We have an Ubuntu 20.04 server running Jitsi Meet with all updates available in the Ubuntu repo. We have LDAP authentication working using our Active Directory per the “Jitsi Secure Domain” setup here: https://jitsi.github.io/handbook/docs/devops-guide/secure-domain
If I follow the syntax here, I should be able to limit host authorization to a group: Jitsi-meet LDAP Active Directory authentication - how to get log info
When we have the following line in, LDAP works to authorize hosts (though not limited to any group):
filter = ‘(objectClass=User)’,
When we change the line to this (domain name changed):
filter = ‘(&(objectClass=User)(memberOf=CN=VideoconfHosts,OU=Domain Groups,DC=exampledomain,DC=com))’,
Things sort of work.

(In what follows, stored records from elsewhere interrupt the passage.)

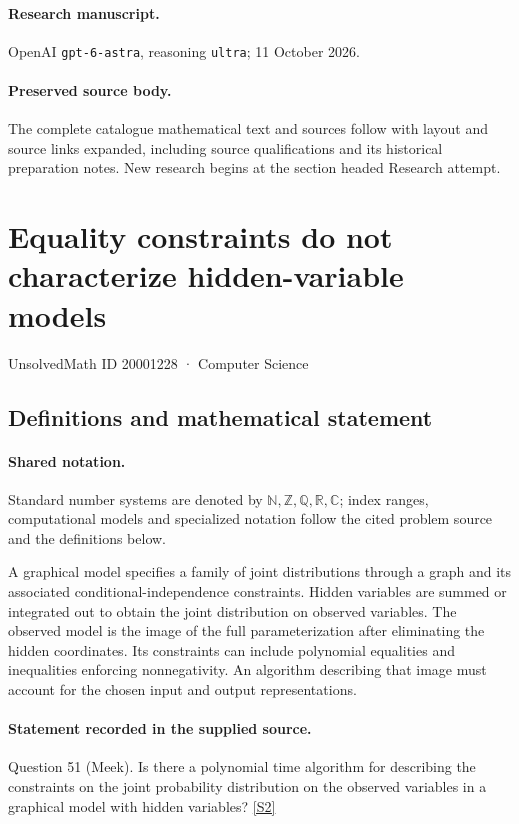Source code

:\documentclass[11pt]{article}
\begin{document}
\paragraph{Research manuscript.} OpenAI \texttt{gpt-6-astra}, reasoning \texttt{ultra}; 11 October 2026.
\paragraph{Preserved source body.} The complete catalogue mathematical text and sources follow with layout and source links expanded, including source qualifications and its historical preparation notes. New research begins at the section headed Research attempt.

\section{Equality constraints do not characterize hidden-variable models}\label{20001228}
{\small UnsolvedMath ID 20001228 · Computer Science}
\subsection{Definitions and mathematical statement}

\paragraph{Shared notation.}Standard number systems are denoted by $\mathbb N,\mathbb Z,\mathbb Q,\mathbb R,\mathbb C$; index ranges, computational models and specialized notation follow the cited problem source and the definitions below.


A graphical model specifies a family of joint distributions through a graph and its associated conditional-independence constraints. Hidden variables are summed or integrated out to obtain the joint distribution on observed variables. The observed model is the image of the full parameterization after eliminating the hidden coordinates. Its constraints can include polynomial equalities and inequalities enforcing nonnegativity. An algorithm describing that image must account for the chosen input and output representations.
\paragraph{Statement recorded in the supplied source.}
Question 51 (Meek). Is there a polynomial time algorithm for describing the constraints on the joint probability distribution on the observed variables in a graphical model with hidden variables? \href{https://aimath.org/WWN/compalgstat/compalgstat.pdf}{[S2]}
\end{document}
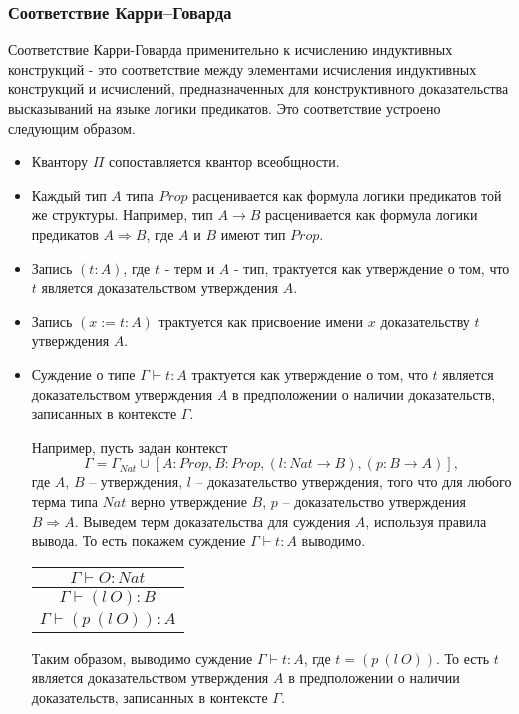 \documentclass[12pt]{article}
\begin{document}
\subsubsection{Соответствие Карри--Говарда}
Соответствие Карри-Говарда  применительно к исчислению индуктивных конструкций  - это соответствие между элементами исчисления индуктивных конструкций и исчислений, предназначенных для конструктивного доказательства высказываний на языке логики предикатов.
Это соответствие устроено следующим образом.
\begin{itemize}
    \item Квантору $\Pi$ сопоставляется квантор всеобщности.
    \item Каждый тип $A$ типа $Prop$ расценивается как формула логики предикатов той же структуры. Например, тип $A \xrightarrow{} B$ расценивается как формула логики предикатов $A \Rightarrow B$, где $A$ и $B$ имеют тип $Prop$.
    
    \item Запись $(t : A)$, где $t$ - терм и $A$ - тип, трактуется как утверждение о том, что $t$ является доказательством утверждения $A$.
    \item Запись $(x := t : A)$ трактуется как присвоение имени $x$ доказательству $t$ утверждения $A$.
    \item Суждение о типе $\Gamma \vdash t : A$ трактуется как утверждение о том, что $t$ является доказательством утверждения $A$ в предположении о наличии доказательств, записанных в контексте $\Gamma$.
    
Например, пусть задан контекст
$$\Gamma = \Gamma_{Nat} \cup [A:Prop, B:Prop, (l: Nat \xrightarrow{} B), (p:B \xrightarrow{} A)],$$ 
где $A$, $B$ -- утверждения, $l$ -- доказательство утверждения, того что для любого терма типа $Nat$ верно утверждение $B$, $p$ -- доказательство утверждения $B \Rightarrow A$. Выведем терм доказательства для суждения $A$, используя правила вывода.
То есть покажем суждение $\Gamma \vdash t: A$ выводимо.

\begin{center}
    \begin{tabular}{c}
         $\Gamma \vdash O: Nat$\\
         \hline
         $\Gamma \vdash (l\ O): B$\\
         \hline
         $\Gamma \vdash (p\ (l\ O)): A$
    \end{tabular}
\end{center}
Таким образом, выводимо суждение $\Gamma \vdash t: A$, где $t=(p\ (l\ O))$. То есть $t$ является доказательством утверждения $A$ в предположении о наличии доказательств, записанных в контексте $\Gamma$. 
\end{itemize}
\end{document}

I am in this group, and a colleague is not. I can make a meeting, join it, click the “I am the host” button, and login with my AD “username” and password. All is well.
If I have a second user who is NOT in the test group, they can go to the jitsi-meet page, make a meeting, join it, click “I am the host,” enter an ad username and password…and it hangs at “Connecting.” There is no error in the log.
If we take the second user and add them to the test group, they are able to repeat the steps and join the meeting as host.
I believe that the expected behavior should be a message saying “you are not authorized to host this meeting” or something, but that is not the case.